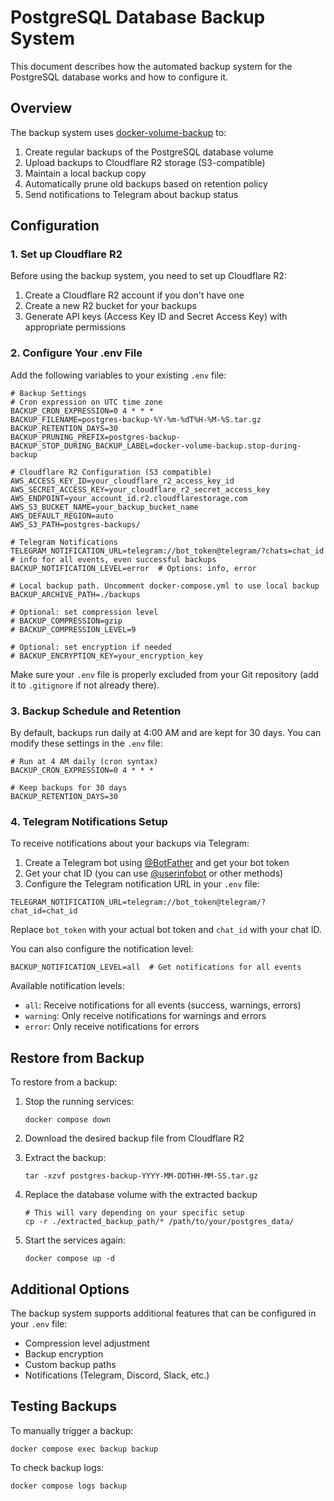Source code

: # PostgreSQL Database Backup System

This document describes how the automated backup system for the PostgreSQL database works and how to configure it.

## Overview

The backup system uses [docker-volume-backup](https://github.com/offen/docker-volume-backup) to:

1. Create regular backups of the PostgreSQL database volume
2. Upload backups to Cloudflare R2 storage (S3-compatible)
3. Maintain a local backup copy
4. Automatically prune old backups based on retention policy
5. Send notifications to Telegram about backup status

## Configuration

### 1. Set up Cloudflare R2

Before using the backup system, you need to set up Cloudflare R2:

1. Create a Cloudflare R2 account if you don't have one
2. Create a new R2 bucket for your backups
3. Generate API keys (Access Key ID and Secret Access Key) with appropriate permissions

### 2. Configure Your .env File

Add the following variables to your existing `.env` file:

```
# Backup Settings
# Cron expression on UTC time zone
BACKUP_CRON_EXPRESSION=0 4 * * *
BACKUP_FILENAME=postgres-backup-%Y-%m-%dT%H-%M-%S.tar.gz
BACKUP_RETENTION_DAYS=30
BACKUP_PRUNING_PREFIX=postgres-backup-
BACKUP_STOP_DURING_BACKUP_LABEL=docker-volume-backup.stop-during-backup

# Cloudflare R2 Configuration (S3 compatible)
AWS_ACCESS_KEY_ID=your_cloudflare_r2_access_key_id
AWS_SECRET_ACCESS_KEY=your_cloudflare_r2_secret_access_key
AWS_ENDPOINT=your_account_id.r2.cloudflarestorage.com
AWS_S3_BUCKET_NAME=your_backup_bucket_name
AWS_DEFAULT_REGION=auto
AWS_S3_PATH=postgres-backups/

# Telegram Notifications
TELEGRAM_NOTIFICATION_URL=telegram://bot_token@telegram/?chats=chat_id
# info for all events, even successful backups
BACKUP_NOTIFICATION_LEVEL=error  # Options: info, error

# Local backup path. Uncomment docker-compose.yml to use local backup
BACKUP_ARCHIVE_PATH=./backups

# Optional: set compression level
# BACKUP_COMPRESSION=gzip
# BACKUP_COMPRESSION_LEVEL=9

# Optional: set encryption if needed
# BACKUP_ENCRYPTION_KEY=your_encryption_key
```

Make sure your `.env` file is properly excluded from your Git repository (add it to `.gitignore` if not already there).

### 3. Backup Schedule and Retention

By default, backups run daily at 4:00 AM and are kept for 30 days. You can modify these settings in the `.env` file:

```
# Run at 4 AM daily (cron syntax)
BACKUP_CRON_EXPRESSION=0 4 * * *

# Keep backups for 30 days
BACKUP_RETENTION_DAYS=30
```

### 4. Telegram Notifications Setup

To receive notifications about your backups via Telegram:

1. Create a Telegram bot using [@BotFather](https://t.me/botfather) and get your bot token
2. Get your chat ID (you can use [@userinfobot](https://t.me/userinfobot) or other methods)
3. Configure the Telegram notification URL in your `.env` file:

```
TELEGRAM_NOTIFICATION_URL=telegram://bot_token@telegram/?chat_id=chat_id
```

Replace `bot_token` with your actual bot token and `chat_id` with your chat ID.

You can also configure the notification level:
```
BACKUP_NOTIFICATION_LEVEL=all  # Get notifications for all events
```

Available notification levels:
- `all`: Receive notifications for all events (success, warnings, errors)
- `warning`: Only receive notifications for warnings and errors
- `error`: Only receive notifications for errors

## Restore from Backup

To restore from a backup:

1. Stop the running services:
   ```
   docker compose down
   ```

2. Download the desired backup file from Cloudflare R2

3. Extract the backup:
   ```
   tar -xzvf postgres-backup-YYYY-MM-DDTHH-MM-SS.tar.gz
   ```

4. Replace the database volume with the extracted backup
   ```
   # This will vary depending on your specific setup
   cp -r ./extracted_backup_path/* /path/to/your/postgres_data/
   ```

5. Start the services again:
   ```
   docker compose up -d
   ```

## Additional Options

The backup system supports additional features that can be configured in your `.env` file:

- Compression level adjustment
- Backup encryption
- Custom backup paths
- Notifications (Telegram, Discord, Slack, etc.)

## Testing Backups

To manually trigger a backup:

```
docker compose exec backup backup
```

To check backup logs:

```
docker compose logs backup
```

◇ ◇ ◇

**YOUR GOAL**: Repeat each entry exactly. Pictures do not belong in the copy.

**EXERCISE RESPONSE**:
Source code

: # PostgreSQL Database Backup System

This document describes how the automated backup system for the PostgreSQL database works and how to configure it.

## Overview

The backup system uses [docker-volume-backup](https://github.com/offen/docker-volume-backup) to:

1. Create regular backups of the PostgreSQL database volume
2. Upload backups to Cloudflare R2 storage (S3-compatible)
3. Maintain a local backup copy
4. Automatically prune old backups based on retention policy
5. Send notifications to Telegram about backup status

## Configuration

### 1. Set up Cloudflare R2

Before using the backup system, you need to set up Cloudflare R2:

1. Create a Cloudflare R2 account if you don't have one
2. Create a new R2 bucket for your backups
3. Generate API keys (Access Key ID and Secret Access Key) with appropriate permissions

### 2. Configure Your .env File

Add the following variables to your existing `.env` file:

```
# Backup Settings
# Cron expression on UTC time zone
BACKUP_CRON_EXPRESSION=0 4 * * *
BACKUP_FILENAME=postgres-backup-%Y-%m-%dT%H-%M-%S.tar.gz
BACKUP_RETENTION_DAYS=30
BACKUP_PRUNING_PREFIX=postgres-backup-
BACKUP_STOP_DURING_BACKUP_LABEL=docker-volume-backup.stop-during-backup

# Cloudflare R2 Configuration (S3 compatible)
AWS_ACCESS_KEY_ID=your_cloudflare_r2_access_key_id
AWS_SECRET_ACCESS_KEY=your_cloudflare_r2_secret_access_key
AWS_ENDPOINT=your_account_id.r2.cloudflarestorage.com
AWS_S3_BUCKET_NAME=your_backup_bucket_name
AWS_DEFAULT_REGION=auto
AWS_S3_PATH=postgres-backups/

# Telegram Notifications
TELEGRAM_NOTIFICATION_URL=telegram://bot_token@telegram/?chats=chat_id
# info for all events, even successful backups
BACKUP_NOTIFICATION_LEVEL=error  # Options: info, error

# Local backup path. Uncomment docker-compose.yml to use local backup
BACKUP_ARCHIVE_PATH=./backups

# Optional: set compression level
# BACKUP_COMPRESSION=gzip
# BACKUP_COMPRESSION_LEVEL=9

# Optional: set encryption if needed
# BACKUP_ENCRYPTION_KEY=your_encryption_key
```

Make sure your `.env` file is properly excluded from your Git repository (add it to `.gitignore` if not already there).

### 3. Backup Schedule and Retention

By default, backups run daily at 4:00 AM and are kept for 30 days. You can modify these settings in the `.env` file:

```
# Run at 4 AM daily (cron syntax)
BACKUP_CRON_EXPRESSION=0 4 * * *

# Keep backups for 30 days
BACKUP_RETENTION_DAYS=30
```

### 4. Telegram Notifications Setup

To receive notifications about your backups via Telegram:

1. Create a Telegram bot using [@BotFather](https://t.me/botfather) and get your bot token
2. Get your chat ID (you can use [@userinfobot](https://t.me/userinfobot) or other methods)
3. Configure the Telegram notification URL in your `.env` file:

```
TELEGRAM_NOTIFICATION_URL=telegram://bot_token@telegram/?chat_id=chat_id
```

Replace `bot_token` with your actual bot token and `chat_id` with your chat ID.

You can also configure the notification level:
```
BACKUP_NOTIFICATION_LEVEL=all  # Get notifications for all events
```

Available notification levels:
- `all`: Receive notifications for all events (success, warnings, errors)
- `warning`: Only receive notifications for warnings and errors
- `error`: Only receive notifications for errors

## Restore from Backup

To restore from a backup:

1. Stop the running services:
   ```
   docker compose down
   ```

2. Download the desired backup file from Cloudflare R2

3. Extract the backup:
   ```
   tar -xzvf postgres-backup-YYYY-MM-DDTHH-MM-SS.tar.gz
   ```

4. Replace the database volume with the extracted backup
   ```
   # This will vary depending on your specific setup
   cp -r ./extracted_backup_path/* /path/to/your/postgres_data/
   ```

5. Start the services again:
   ```
   docker compose up -d
   ```

## Additional Options

The backup system supports additional features that can be configured in your `.env` file:

- Compression level adjustment
- Backup encryption
- Custom backup paths
- Notifications (Telegram, Discord, Slack, etc.)

## Testing Backups

To manually trigger a backup:

```
docker compose exec backup backup
```

To check backup logs:

```
docker compose logs backup
```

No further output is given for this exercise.